Space of Wijsman \(\mu \)-Deferred Cesàro I-Statistically Convergent of Order (a, b) Set Sequence

Abstract

In this paper, we present the notions of Wijsman strongly ideal \(r-\)deferred Cesàro summability and Wijsman \(\mu \)-deferred Cesàro I-statistical convergence of order (a, b) allied with modulus function f for a sequence of closed sets of a separable metric space \((\mathcal {X},\rho )\). We also define their respective sequence spaces \( \left[ {{\text{DC}}\left[ {p,q} \right]_{W}^{{(a,b)}} (r,f)} \right]^{I} \) and \( \left[ {_{\mu } {\text{DS}}\left[ {p,q} \right]_{W}^{{(a,b)}} \left( f \right)} \right]^{I} \), respectively.

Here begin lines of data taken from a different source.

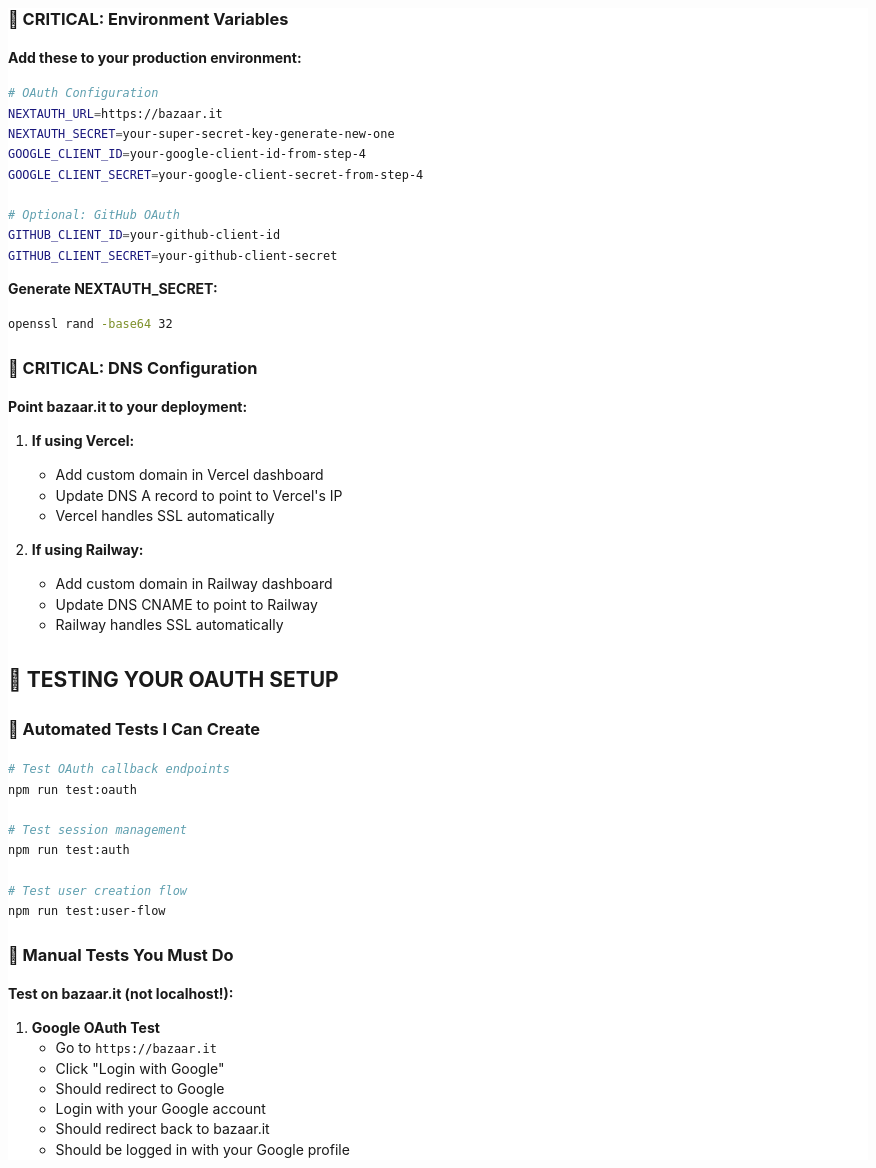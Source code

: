 ### **🔴 CRITICAL: Environment Variables**

**Add these to your production environment:**
```bash
# OAuth Configuration
NEXTAUTH_URL=https://bazaar.it
NEXTAUTH_SECRET=your-super-secret-key-generate-new-one
GOOGLE_CLIENT_ID=your-google-client-id-from-step-4
GOOGLE_CLIENT_SECRET=your-google-client-secret-from-step-4

# Optional: GitHub OAuth
GITHUB_CLIENT_ID=your-github-client-id
GITHUB_CLIENT_SECRET=your-github-client-secret
```

**Generate NEXTAUTH_SECRET:**
```bash
openssl rand -base64 32
```

### **🔴 CRITICAL: DNS Configuration**

**Point bazaar.it to your deployment:**
1. **If using Vercel:**
   - Add custom domain in Vercel dashboard
   - Update DNS A record to point to Vercel's IP
   - Vercel handles SSL automatically

2. **If using Railway:**
   - Add custom domain in Railway dashboard
   - Update DNS CNAME to point to Railway
   - Railway handles SSL automatically

## 🧪 **TESTING YOUR OAUTH SETUP**

### **🤖 Automated Tests I Can Create**
```bash
# Test OAuth callback endpoints
npm run test:oauth

# Test session management
npm run test:auth

# Test user creation flow
npm run test:user-flow
```

### **👤 Manual Tests You Must Do**

**Test on bazaar.it (not localhost!):**

1. **Google OAuth Test**
   - Go to `https://bazaar.it`
   - Click "Login with Google"
   - Should redirect to Google
   - Login with your Google account
   - Should redirect back to bazaar.it
   - Should be logged in with your Google profile
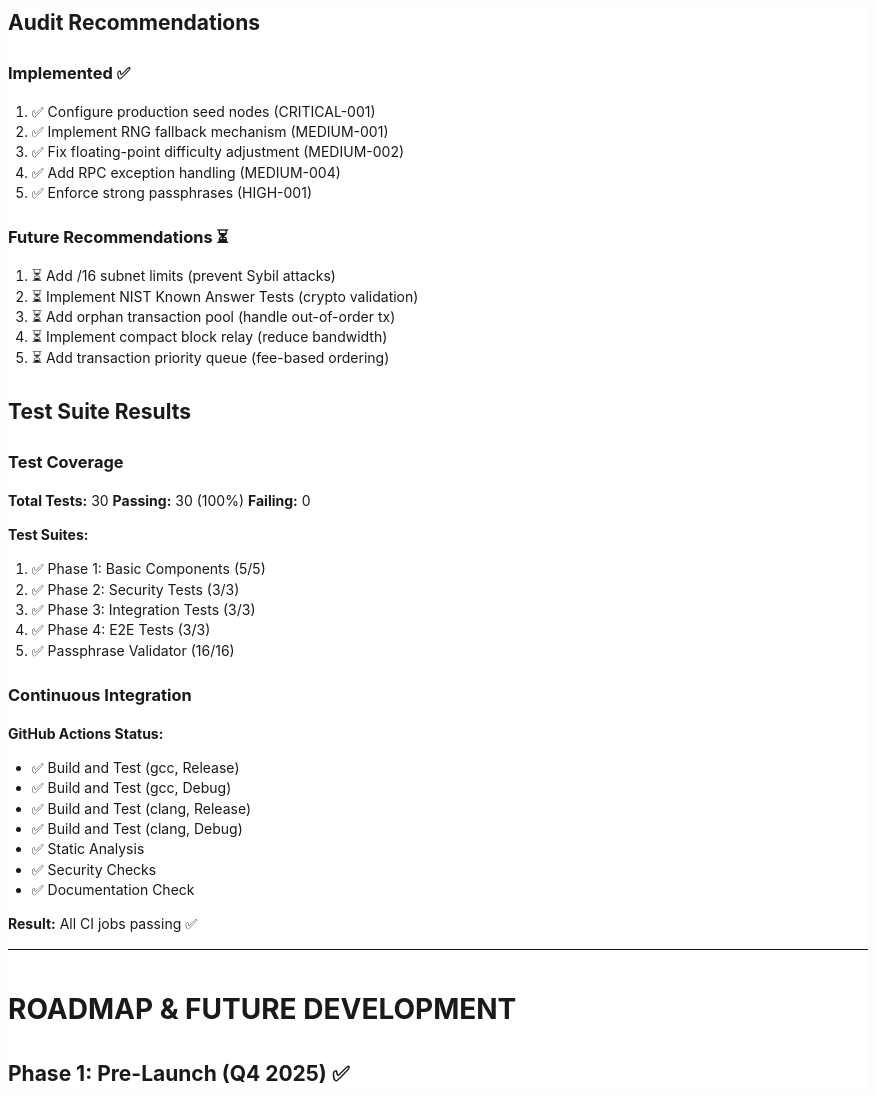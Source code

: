 ## Audit Recommendations

### Implemented ✅
1. ✅ Configure production seed nodes (CRITICAL-001)
2. ✅ Implement RNG fallback mechanism (MEDIUM-001)
3. ✅ Fix floating-point difficulty adjustment (MEDIUM-002)
4. ✅ Add RPC exception handling (MEDIUM-004)
5. ✅ Enforce strong passphrases (HIGH-001)

### Future Recommendations ⏳
1. ⏳ Add /16 subnet limits (prevent Sybil attacks)
2. ⏳ Implement NIST Known Answer Tests (crypto validation)
3. ⏳ Add orphan transaction pool (handle out-of-order tx)
4. ⏳ Implement compact block relay (reduce bandwidth)
5. ⏳ Add transaction priority queue (fee-based ordering)

## Test Suite Results

### Test Coverage

**Total Tests:** 30
**Passing:** 30 (100%)
**Failing:** 0

**Test Suites:**
1. ✅ Phase 1: Basic Components (5/5)
2. ✅ Phase 2: Security Tests (3/3)
3. ✅ Phase 3: Integration Tests (3/3)
4. ✅ Phase 4: E2E Tests (3/3)
5. ✅ Passphrase Validator (16/16)

### Continuous Integration

**GitHub Actions Status:**
- ✅ Build and Test (gcc, Release)
- ✅ Build and Test (gcc, Debug)
- ✅ Build and Test (clang, Release)
- ✅ Build and Test (clang, Debug)
- ✅ Static Analysis
- ✅ Security Checks
- ✅ Documentation Check

**Result:** All CI jobs passing ✅

---

# ROADMAP & FUTURE DEVELOPMENT

## Phase 1: Pre-Launch (Q4 2025) ✅
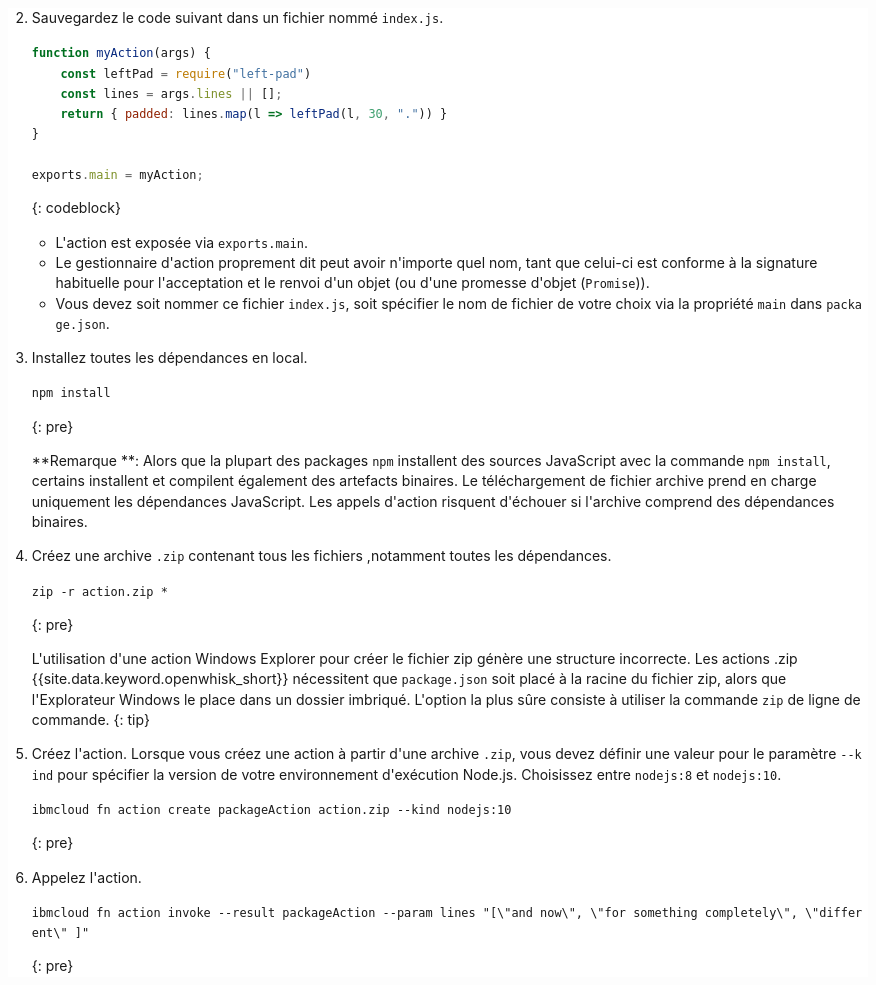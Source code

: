 2. Sauvegardez le code suivant dans un fichier nommé `index.js`.

    ```javascript
    function myAction(args) {
        const leftPad = require("left-pad")
        const lines = args.lines || [];
        return { padded: lines.map(l => leftPad(l, 30, ".")) }
    }

    exports.main = myAction;
    ```
    {: codeblock}

    * L'action est exposée via `exports.main`.
    * Le gestionnaire d'action proprement dit peut avoir n'importe quel nom, tant que celui-ci est conforme à la signature habituelle pour l'acceptation et le renvoi d'un objet (ou d'une promesse d'objet (`Promise`)).
    * Vous devez soit nommer ce fichier `index.js`, soit spécifier le nom de fichier de votre choix via la propriété `main` dans `package.json`.

3. Installez toutes les dépendances en local.

    ```
    npm install
    ```
    {: pre}

    **Remarque **: Alors que la plupart des packages `npm` installent des sources JavaScript avec la commande `npm install`, certains installent et compilent également des artefacts binaires. Le téléchargement de fichier archive prend en charge uniquement les dépendances JavaScript. Les appels d'action risquent d'échouer si l'archive comprend des dépendances binaires.

4. Créez une archive `.zip` contenant tous les fichiers ,notamment toutes les dépendances.

    ```
    zip -r action.zip *
    ```
    {: pre}

    L'utilisation d'une action Windows Explorer pour créer le fichier zip génère une structure incorrecte. Les actions .zip {{site.data.keyword.openwhisk_short}} nécessitent que `package.json` soit placé à la racine du fichier zip, alors que l'Explorateur Windows le place dans un dossier imbriqué. L'option la plus sûre consiste à utiliser la commande `zip` de ligne de commande.
    {: tip}

5. Créez l'action. Lorsque vous créez une action à partir d'une archive `.zip`, vous devez définir une valeur pour le paramètre `--kind` pour spécifier la version de votre environnement d'exécution Node.js. Choisissez entre `nodejs:8` et `nodejs:10`.

    ```
    ibmcloud fn action create packageAction action.zip --kind nodejs:10
    ```
    {: pre}

6. Appelez l'action.

    ```
    ibmcloud fn action invoke --result packageAction --param lines "[\"and now\", \"for something completely\", \"different\" ]"
    ```
    {: pre}
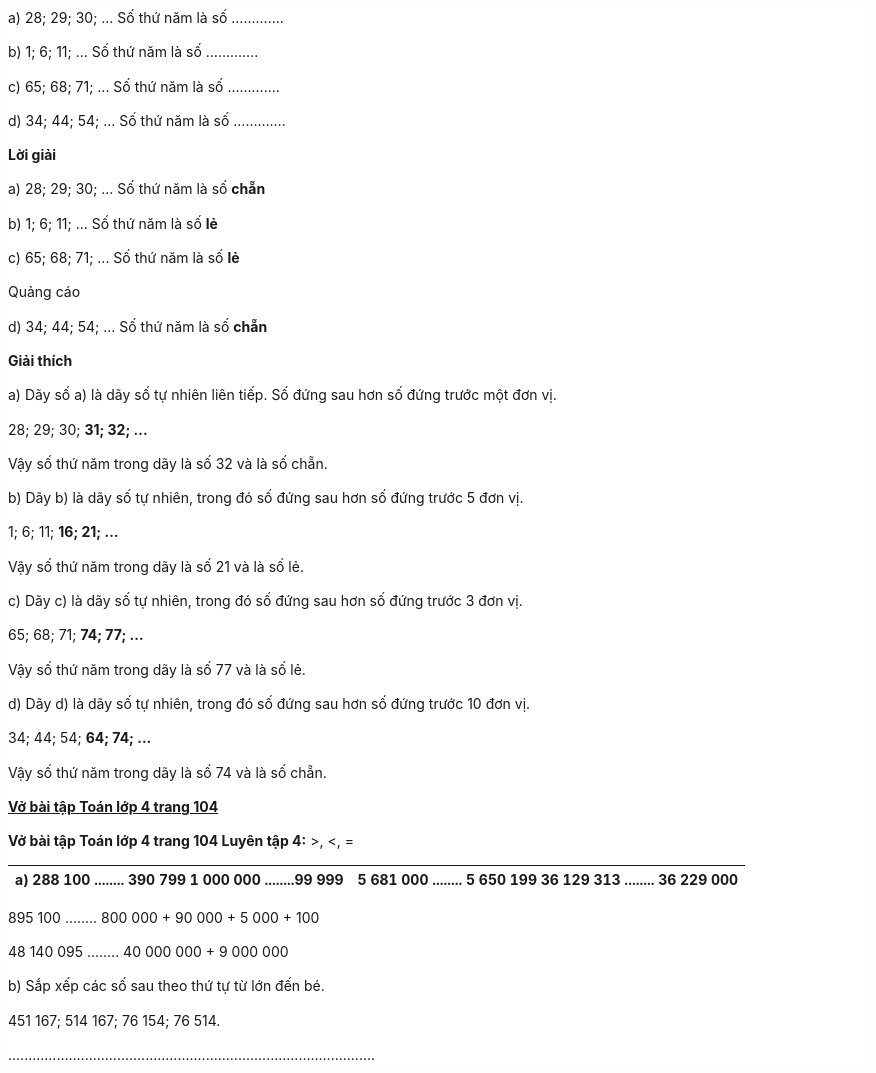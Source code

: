 a) 28; 29; 30; ... Số thứ năm là số ………….

b) 1; 6; 11; ... Số thứ năm là số ………….

c) 65; 68; 71; ... Số thứ năm là số ………….

d) 34; 44; 54; ... Số thứ năm là số ………….

**Lời giải**

a) 28; 29; 30; ... Số thứ năm là số **chẵn**

b) 1; 6; 11; ... Số thứ năm là số **lẻ**

c) 65; 68; 71; ... Số thứ năm là số **lẻ**

Quảng cáo

d) 34; 44; 54; ... Số thứ năm là số **chẵn**

**Giải thích**

a) Dãy số a) là dãy số tự nhiên liên tiếp. Số đứng sau hơn số đứng trước một đơn vị.

28; 29; 30; **31; 32; ...**

Vậy số thứ năm trong dãy là số 32 và là số chẵn.

b) Dãy b) là dãy số tự nhiên, trong đó số đứng sau hơn số đứng trước 5 đơn vị.

1; 6; 11; **16; 21; ...**

Vậy số thứ năm trong dãy là số 21 và là số lẻ.

c) Dãy c) là dãy số tự nhiên, trong đó số đứng sau hơn số đứng trước 3 đơn vị.

65; 68; 71; **74; 77; ...**

Vậy số thứ năm trong dãy là số 77 và là số lẻ.

d) Dãy d) là dãy số tự nhiên, trong đó số đứng sau hơn số đứng trước 10 đơn vị.

34; 44; 54; **64; 74; ...**

Vậy số thứ năm trong dãy là số 74 và là số chẵn.

[**Vở bài tập Toán lớp 4 trang 104**](https://vietjack.com/vbt-toan-4-ct/vbt-toan-lop-4-trang-104-chan-troi.jsp)

**Vở bài tập Toán lớp 4 trang 104 Luyên tập 4:** >, <, =

a) 288 100 ........ 390 799 1 000 000 ........99 999 |  5 681 000 ........ 5 650 199 36 129 313 ........ 36 229 000  
---|---  
  
895 100 ........ 800 000 + 90 000 + 5 000 + 100

48 140 095 ........ 40 000 000 + 9 000 000

b) Sắp xếp các số sau theo thứ tự từ lớn đến bé.

451 167; 514 167; 76 154; 76 514.

...........................................................................................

We also prove that for \(a\le b\), the newly formed sequence space is well defined but for \( a>b \), foresaid space is not well defined in general. Some inclusion relation-based results are also established with some counterexamples to support our results. At last, it is shown that if a bounded sequence of closed sets is Wijsman \(\mu \)-deferred Cesàro I-statistical convergence of order (a, b), then it need not be Wijsman strongly ideal \(r-\)deferred Cesàro summable.